YARGITAY KARARI
DAİRE : 15. Ceza Dairesi
ESAS NO : 2013/1575
KARAR NO : 2014/16753
KARAR TARİHİ : 20.10.2014
Tebliğname No : 11 – 2011/54707
MAHKEMESİ : İstanbul 3. Ağır Ceza Mahkemesi
TARİHİ : 21/10/2010
NUMARASI : 2009/315 (E) ve 2010/393 (K)
SUÇ : Nitelikli dolandırıcılık
Dosya incelenerek gereği düşünüldü;
Dolandırıcılık suçunun oluşabilmesi için; failin bir kimseyi, kandırabilecek nitelikte hileli davranışlarla hataya düşürüp, onun veya başkasının zararına, kendisine veya başkasına yarar sağlaması gerekmektedir. Hile nitelikli bir yalandır. Fail tarafından yapılan hileli davranış belli oranda ağır, yoğun ve ustaca olmalı, sergileniş açısından mağdurun inceleme olanağını ortadan kaldıracak nitelikte bir takım hareketler olmalıdır.

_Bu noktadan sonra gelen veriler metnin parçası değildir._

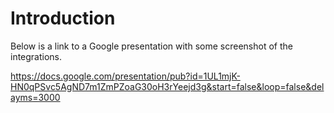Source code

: # Introduction #

Below is a link to a Google presentation with some screenshot of the integrations.

https://docs.google.com/presentation/pub?id=1UL1mjK-HN0qPSvc5AgND7m1ZmPZoaG30oH3rYeejd3g&start=false&loop=false&delayms=3000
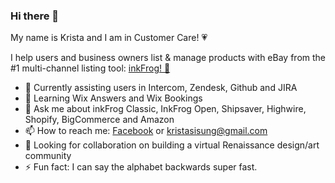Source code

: ### Hi there 👋

My name is Krista and I am in Customer Care! &#128151;<br> 

I help users and business owners list & manage products with eBay from the #1 multi-channel listing tool: <a href="https://www.inkfrog.com">inkFrog! &#128056;</a>

- 🔭 Currently assisting users in Intercom, Zendesk, Github and JIRA
- 🌱 Learning Wix Answers and Wix Bookings
- 💬 Ask me about inkFrog Classic, InkFrog Open, Shipsaver, Highwire, Shopify, BigCommerce and Amazon
- 📫 How to reach me: <a href="https://www.facebook.com/kristasisung/">Facebook</a> or kristasisung@gmail.com
- 🤔 Looking for collaboration on building a virtual Renaissance design/art community
- ⚡ Fun fact: I can say the alphabet backwards super fast.   

<!--
**Ksisung/ksisung** is a ✨ _special_ ✨ repository because its `README.md` (this file) appears on your GitHub profile.
 
-->
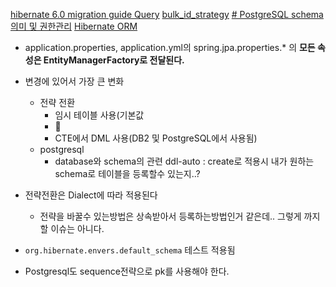 
[hibernate 6.0 migration guide Query](https://docs.jboss.org/hibernate/orm/6.0/migration-guide/migration-guide.html#query)
[bulk_id_strategy](https://in.relation.to/2017/02/01/non-temporary-table-bulk-id-strategies/)
[# PostgreSQL schema 의미 및 권한관리](https://kimdubi.github.io/postgresql/pg_schema/)
[Hibernate ORM](https://hibernate.org/orm/documentation/6.4/)

- application.properties, application.yml의 spring.jpa.properties.* 의 **모든 속성은 EntityManagerFactory로 전달된다.**

- 변경에 있어서 가장 큰 변화
	- 전략 전환
		- 임시 테이블 사용(기본값
		- 🔽
		- CTE에서 DML 사용(DB2 및 PostgreSQL에서 사용됨)
	- postgresql
		- database와 schema의 관련 ddl-auto : create로 적용시 내가 원하는 schema로 테이블을 등록할수 있는지..?

- 전략전환은 Dialect에 따라 적용된다
	- 전략을 바꿀수 있는방법은 상속받아서 등록하는방법인거 같은데.. 그렇게 까지 할 이슈는 아니다.
- `org.hibernate.envers.default_schema` 테스트 적용됨
- Postgresql도 sequence전략으로 pk를 사용해야 한다.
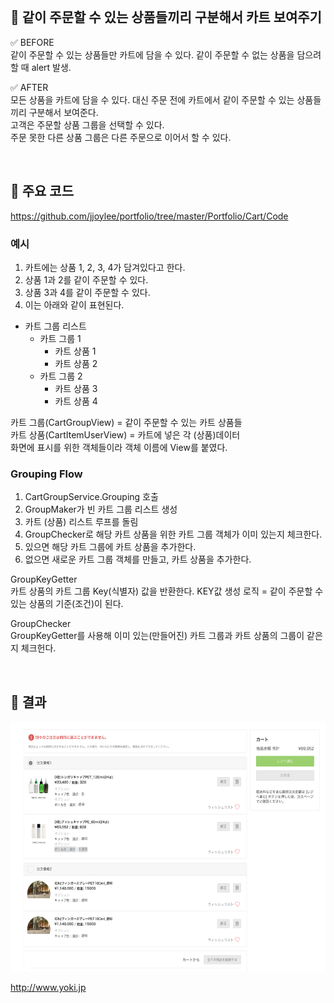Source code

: <br>

## 📌 같이 주문할 수 있는 상품들끼리 구분해서 카트 보여주기

✅ BEFORE  
같이 주문할 수 있는 상품들만 카트에 담을 수 있다. 같이 주문할 수 없는 상품을 담으려 할 때 alert 발생.

✅ AFTER   
모든 상품을 카트에 담을 수 있다. 대신 주문 전에 카트에서 같이 주문할 수 있는 상품들끼리 구분해서 보여준다.  
고객은 주문할 상품 그룹을 선택할 수 있다.  
주문 못한 다른 상품 그룹은 다른 주문으로 이어서 할 수 있다. 

<br>

## 📌 주요 코드

https://github.com/jjoylee/portfolio/tree/master/Portfolio/Cart/Code

### 예시

1. 카트에는 상품 1, 2, 3, 4가 담겨있다고 한다.
2. 상품 1과 2를 같이 주문할 수 있다.
3. 상품 3과 4를 같이 주문할 수 있다.
4. 이는 아래와 같이 표현된다.

- 카트 그룹 리스트 
    - 카트 그룹 1
        - 카트 상품 1
        - 카트 상품 2
    - 카트 그룹 2
        - 카트 상품 3
        - 카트 상품 4

카트 그룹(CartGroupView) = 같이 주문할 수 있는 카트 상품들   
카트 상품(CartItemUserView) = 카트에 넣은 각 (상품)데이터  
화면에 표시를 위한 객체들이라 객체 이름에 View를 붙였다.

### Grouping Flow

1. CartGroupService.Grouping 호출
2. GroupMaker가 빈 카트 그룹 리스트 생성
3. 카트 (상품) 리스트 루프를 돌림
4. GroupChecker로 해당 카트 상품을 위한 카트 그룹 객체가 이미 있는지 체크한다.
5. 있으면 해당 카트 그룹에 카트 상품을 추가한다. 
6. 없으면 새로운 카트 그룹 객체를 만들고, 카트 상품을 추가한다.

GroupKeyGetter      
카트 상품의 카트 그룹 Key(식별자) 값을 반환한다. 
KEY값 생성 로직 = 같이 주문할 수 있는 상품의 기준(조건)이 된다.

GroupChecker        
GroupKeyGetter를 사용해 이미 있는(만들어진) 카트 그룹과 카트 상품의 그룹이 같은지 체크헌다.     

<br>

## 📌 결과

<img src="https://github.com/jjoylee/portfolio/blob/master/Portfolio/Cart/Image/Cart.png" width="700" height="400">

http://www.yoki.jp  
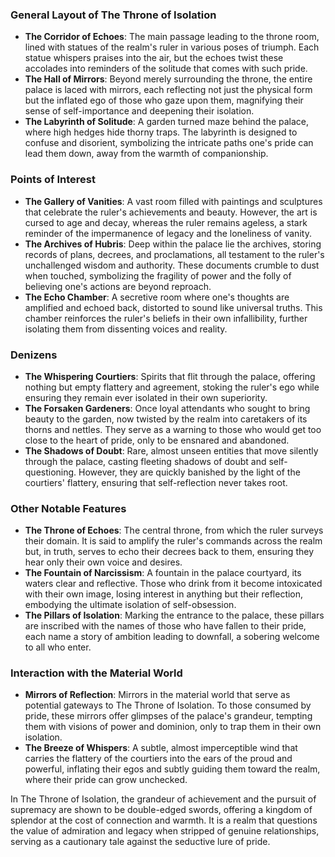 ### General Layout of The Throne of Isolation

- **The Corridor of Echoes**: The main passage leading to the throne room, lined with statues of the realm's ruler in various poses of triumph. Each statue whispers praises into the air, but the echoes twist these accolades into reminders of the solitude that comes with such pride.
- **The Hall of Mirrors**: Beyond merely surrounding the throne, the entire palace is laced with mirrors, each reflecting not just the physical form but the inflated ego of those who gaze upon them, magnifying their sense of self-importance and deepening their isolation.
- **The Labyrinth of Solitude**: A garden turned maze behind the palace, where high hedges hide thorny traps. The labyrinth is designed to confuse and disorient, symbolizing the intricate paths one's pride can lead them down, away from the warmth of companionship.

### Points of Interest

- **The Gallery of Vanities**: A vast room filled with paintings and sculptures that celebrate the ruler's achievements and beauty. However, the art is cursed to age and decay, whereas the ruler remains ageless, a stark reminder of the impermanence of legacy and the loneliness of vanity.
- **The Archives of Hubris**: Deep within the palace lie the archives, storing records of plans, decrees, and proclamations, all testament to the ruler's unchallenged wisdom and authority. These documents crumble to dust when touched, symbolizing the fragility of power and the folly of believing one's actions are beyond reproach.
- **The Echo Chamber**: A secretive room where one's thoughts are amplified and echoed back, distorted to sound like universal truths. This chamber reinforces the ruler's beliefs in their own infallibility, further isolating them from dissenting voices and reality.

### Denizens

- **The Whispering Courtiers**: Spirits that flit through the palace, offering nothing but empty flattery and agreement, stoking the ruler's ego while ensuring they remain ever isolated in their own superiority.
- **The Forsaken Gardeners**: Once loyal attendants who sought to bring beauty to the garden, now twisted by the realm into caretakers of its thorns and nettles. They serve as a warning to those who would get too close to the heart of pride, only to be ensnared and abandoned.
- **The Shadows of Doubt**: Rare, almost unseen entities that move silently through the palace, casting fleeting shadows of doubt and self-questioning. However, they are quickly banished by the light of the courtiers' flattery, ensuring that self-reflection never takes root.

### Other Notable Features

- **The Throne of Echoes**: The central throne, from which the ruler surveys their domain. It is said to amplify the ruler's commands across the realm but, in truth, serves to echo their decrees back to them, ensuring they hear only their own voice and desires.
- **The Fountain of Narcissism**: A fountain in the palace courtyard, its waters clear and reflective. Those who drink from it become intoxicated with their own image, losing interest in anything but their reflection, embodying the ultimate isolation of self-obsession.
- **The Pillars of Isolation**: Marking the entrance to the palace, these pillars are inscribed with the names of those who have fallen to their pride, each name a story of ambition leading to downfall, a sobering welcome to all who enter.

### Interaction with the Material World

- **Mirrors of Reflection**: Mirrors in the material world that serve as potential gateways to The Throne of Isolation. To those consumed by pride, these mirrors offer glimpses of the palace's grandeur, tempting them with visions of power and dominion, only to trap them in their own isolation.
- **The Breeze of Whispers**: A subtle, almost imperceptible wind that carries the flattery of the courtiers into the ears of the proud and powerful, inflating their egos and subtly guiding them toward the realm, where their pride can grow unchecked.

In The Throne of Isolation, the grandeur of achievement and the pursuit of supremacy are shown to be double-edged swords, offering a kingdom of splendor at the cost of connection and warmth. It is a realm that questions the value of admiration and legacy when stripped of genuine relationships, serving as a cautionary tale against the seductive lure of pride.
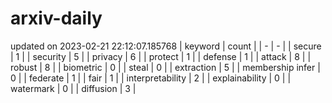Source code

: # arxiv-daily
updated on 2023-02-21 22:12:07.185768
| keyword | count |
| - | - |
| secure | 1 |
| security | 5 |
| privacy | 6 |
| protect | 1 |
| defense | 1 |
| attack | 8 |
| robust | 8 |
| biometric | 0 |
| steal | 0 |
| extraction | 5 |
| membership infer | 0 |
| federate | 1 |
| fair | 1 |
| interpretability | 2 |
| explainability | 0 |
| watermark | 0 |
| diffusion | 3 |
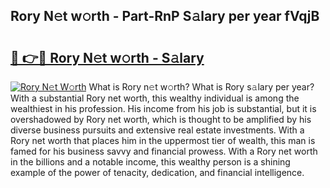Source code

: ## Rory N𝚎t w𝚘rth - Part-RnP S𝚊lary per year fVqjB

# <h2><a href="http://gc58ewd.nevu.top/?p=Rory">🔗 👉🔴 Rory N𝚎t w𝚘rth - S𝚊lary</a></h2>

[![Rory N𝚎t W𝚘rth](https://i.imgur.com/Oavwk0R.jpeg)](http://gc58ewd.nevu.top/?p=Rory)
What is Rory n𝚎t w𝚘rth? What is Rory s𝚊lary per year?
With a substantial Rory net worth, this wealthy individual is among the wealthiest in his profession. His income from his job is substantial, but it is overshadowed by Rory net worth, which is thought to be amplified by his diverse business pursuits and extensive real estate investments. With a Rory net worth that places him in the uppermost tier of wealth, this man is famed for his business savvy and financial prowess. With a Rory net worth in the billions and a notable income, this wealthy person is a shining example of the power of tenacity, dedication, and financial intelligence.
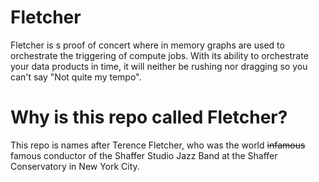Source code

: # Fletcher
Fletcher is s proof of concert where in memory graphs are used to orchestrate the triggering of
    compute jobs.
With its ability to orchestrate your data products in time, it will neither be rushing nor dragging
    so you can't say "Not quite my tempo".

# Why is this repo called Fletcher?
This repo is names after Terence Fletcher, who was the world ~~infamous~~ famous conductor of the
    Shaffer Studio Jazz Band at the Shaffer Conservatory in New York City.
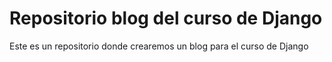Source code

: # Repositorio blog del curso de Django

Este es un repositorio donde crearemos un blog para el curso de Django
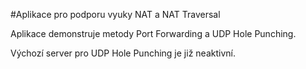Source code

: #Aplikace pro podporu vyuky NAT a NAT Traversal

Aplikace demonstruje metody Port Forwarding a UDP Hole Punching.

Výchozí server pro UDP Hole Punching je již neaktivní.
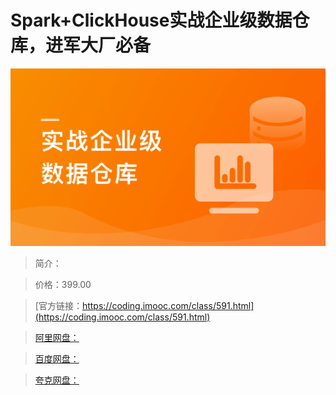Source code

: # Spark+ClickHouse实战企业级数据仓库，进军大厂必备

![img](../../assets/62da505609bcbabe05400304.png)

> 简介：

> 价格：399.00

> [官方链接：https://coding.imooc.com/class/591.html](https://coding.imooc.com/class/591.html)

> [阿里网盘：]()

> [百度网盘：]()

> [夸克网盘：]()
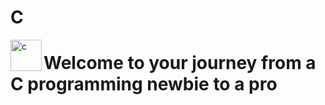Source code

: # C
<img src ="https://res.cloudinary.com/practicaldev/image/fetch/s--MF5Cp2yD--/c_limit%2Cf_auto%2Cfl_progressive%2Cq_66%2Cw_880/https://dev-to-uploads.s3.amazonaws.com/i/nyj855ggghu7rcc6ib7c.gif" align="left" width="50px" alt="c" />
<h1>Welcome to your journey from a C programming newbie to a pro</h1>
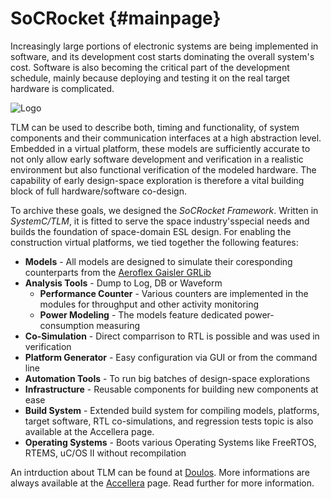 SoCRocket {#mainpage}
=========

Increasingly large portions of electronic systems are being implemented
in software, and its development cost starts dominating the overall
system's cost. Software is also becoming the critical part of the
development schedule, mainly because deploying and testing it on the
real target hardware is complicated.

![Logo](core/waf/docs/html/socrocket-logo.png")

TLM can be used to describe both, timing and functionality, of system
components and their communication interfaces at a high abstraction
level. Embedded in a virtual platform, these models are sufficiently
accurate to not only allow early software development and verification
in a realistic environment but also functional verification of the
modeled hardware. The capability of early design-space exploration is
therefore a vital building block of full hardware/software co-design.

To archive these goals, we designed the _SoCRocket Framework_. Written in
_SystemC/TLM_, it is fitted to serve the space industry'sspecial needs and
builds the foundation of space-domain ESL design. For enabling the
construction virtual platforms, we tied together the following features:

 - **Models** - All models are designed to simulate their coresponding counterparts from the [Aeroflex Gaisler GRLib](http://www.gaisler.com/index.php/downloads/leongrlib)
 - **Analysis Tools** - Dump to Log, DB or Waveform
   - **Performance Counter** - Various counters are implemented in the modules for throughput and other activity monitoring
   - **Power Modeling** - The models feature dedicated power-consumption measuring
 - **Co-Simulation** - Direct comparrison to RTL is possible and was used in verification
 - **Platform Generator** - Easy configuration via GUI or from the command line
 - **Automation Tools** - To run big batches of design-space explorations
 - **Infrastructure** - Reusable components for building new components at ease
 - **Build System** - Extended build system for compiling models, platforms, target software, RTL co-simulations, and regression tests topic is also available at the Accellera page.
 - **Operating Systems** - Boots various Operating Systems like FreeRTOS, RTEMS, uC/OS II without recompilation

An intrduction about TLM can be found at [Doulos](http://www.doulos.com/knowhow/systemc/tlm2/). 
More informations are always available at the [Accellera](http://www.accellera.org/home/) page.
Read further for more information. 

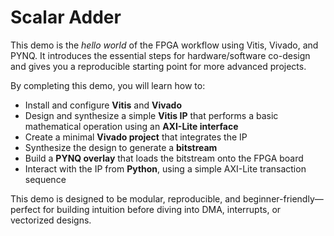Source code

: # Scalar Adder

This demo is the *hello world* of the FPGA workflow using Vitis, Vivado, and PYNQ. It introduces the essential steps for hardware/software co-design and gives you a reproducible starting point for more advanced projects.

By completing this demo, you will learn how to:

- Install and configure **Vitis** and **Vivado**
- Design and synthesize a simple **Vitis IP** that performs a basic mathematical operation using an **AXI-Lite interface**
- Create a minimal **Vivado project** that integrates the IP
- Synthesize the design to generate a **bitstream**
- Build a **PYNQ overlay** that loads the bitstream onto the FPGA board
- Interact with the IP from **Python**, using a simple AXI-Lite transaction sequence

This demo is designed to be modular, reproducible, and beginner-friendly—perfect for building intuition before diving into DMA, interrupts, or vectorized designs.



 
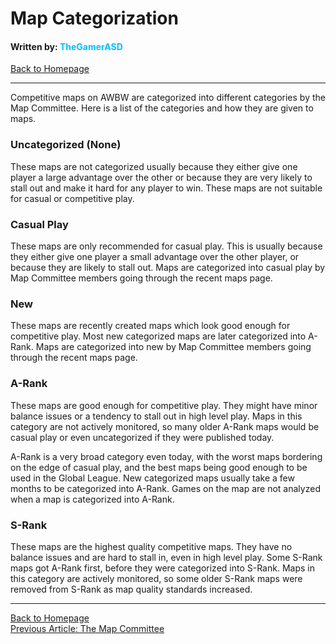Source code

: # Map Categorization
#### Written by: <span style="color:deepskyblue">TheGamerASD</span>
[Back to Homepage](..\index.html)

___

Competitive maps on AWBW are categorized into different categories by the Map Committee. Here is a list of the categories and how they are given to maps.

### Uncategorized (None)
These maps are not categorized usually because they either give one player a large advantage over the other or because they are very likely to stall out and make it hard for any player to win. These maps are not suitable for casual or competitive play.

### Casual Play
These maps are only recommended for casual play. This is usually because they either give one player a small advantage over the other player, or because they are likely to stall out. Maps are categorized into casual play by Map Committee members going through the recent maps page.

### New
These maps are recently created maps which look good enough for competitive play. Most new categorized maps are later categorized into A-Rank. Maps are categorized into new by Map Committee members going through the recent maps page.

### A-Rank
These maps are good enough for competitive play. They might have minor balance issues or a tendency to stall out in high level play. Maps in this category are not actively monitored, so many older A-Rank maps would be casual play or even uncategorized if they were published today.

A-Rank is a very broad category even today, with the worst maps bordering on the edge of casual play, and the best maps being good enough to be used in the Global League. New categorized maps usually take a few months to be categorized into A-Rank. Games on the map are not analyzed when a map is categorized into A-Rank.

### S-Rank
These maps are the highest quality competitive maps. They have no balance issues and are hard to stall in, even in high level play. Some S-Rank maps got A-Rank first, before they were categorized into S-Rank. Maps in this category are actively monitored, so some older S-Rank maps were removed from S-Rank as map quality standards increased.

___

[Back to Homepage](..\index.html)<br>
[Previous Article: The Map Committee](the_map_committee.md)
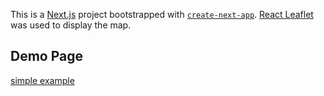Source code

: This is a [Next.js](https://nextjs.org/) project bootstrapped with [`create-next-app`](https://github.com/vercel/next.js/tree/canary/packages/create-next-app).
[React Leaflet](https://react-leaflet.js.org/) was used to display the map.

## Demo Page
[simple example](https://nextjs-maps.vercel.app/)
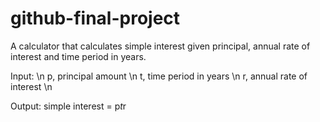 # github-final-project
A calculator that calculates simple interest given principal, annual rate of interest and time period in years.

Input: \n
   p, principal amount \n
   t, time period in years \n
   r, annual rate of interest \n

Output:
   simple interest = p*t*r
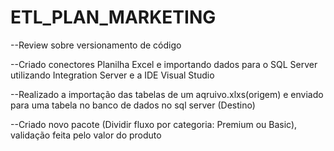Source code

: # ETL_PLAN_MARKETING

--Review sobre versionamento de código

--Criado conectores Planilha Excel e importando dados para o SQL Server utilizando Integration Server e a IDE Visual Studio

--Realizado a importação das tabelas de um aqruivo.xlxs(origem) e enviado para uma tabela no banco de dados no sql server (Destino)

--Criado novo pacote (Dividir fluxo por categoria: Premium ou Basic), validação feita pelo valor do produto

Kullanılan hileli davranışlarla mağdur yanılgıya düşürülmeli ve bu yanıltma sonucu yalanlara inanan mağdur tarafından sanık veya bir başkasına haksız çıkar sağlanmalıdır. Hilenin kandırıcı nitelikte olup olmadığı olaysal olarak değerlendirilmeli, olayın özelliği, fiille olan ilişkisi, mağdurun durumu, kullanılmışsa gizlenen veya değiştirilen belgenin nitelikleri ayrı ayrı nazara alınmalıdır.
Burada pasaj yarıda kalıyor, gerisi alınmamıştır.